### EXERCISE OBJECTIVE
Using the entries below, show all lines with the string "item".

### SUPPLIED RECORDS
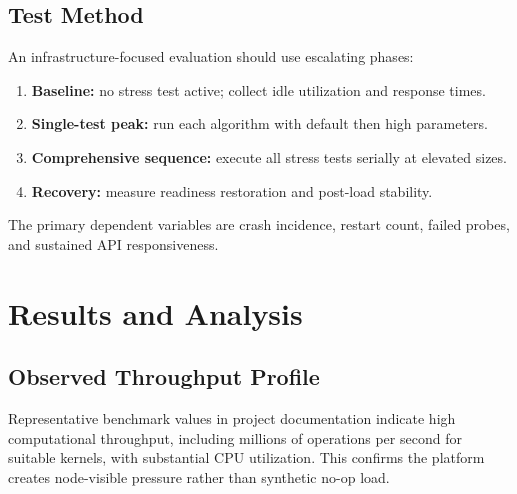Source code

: \documentclass[11pt,a4paper]{article}
\begin{document}
\subsection{Test Method}
An infrastructure-focused evaluation should use escalating phases:

\begin{enumerate}[leftmargin=1.5em]
	\item \textbf{Baseline:} no stress test active; collect idle utilization and response times.
	\item \textbf{Single-test peak:} run each algorithm with default then high parameters.
	\item \textbf{Comprehensive sequence:} execute all stress tests serially at elevated sizes.
	\item \textbf{Recovery:} measure readiness restoration and post-load stability.
\end{enumerate}

The primary dependent variables are crash incidence, restart count, failed probes, and sustained API responsiveness.

\section{Results and Analysis}

\subsection{Observed Throughput Profile}
Representative benchmark values in project documentation indicate high computational throughput, including millions of operations per second for suitable kernels, with substantial CPU utilization. This confirms the platform creates node-visible pressure rather than synthetic no-op load.
\end{document}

### RESULT OF THIS EXERCISE
	\item \textbf{Baseline:} no stress test active; collect idle utilization and response times.
	\item \textbf{Single-test peak:} run each algorithm with default then high parameters.
	\item \textbf{Comprehensive sequence:} execute all stress tests serially at elevated sizes.
	\item \textbf{Recovery:} measure readiness restoration and post-load stability.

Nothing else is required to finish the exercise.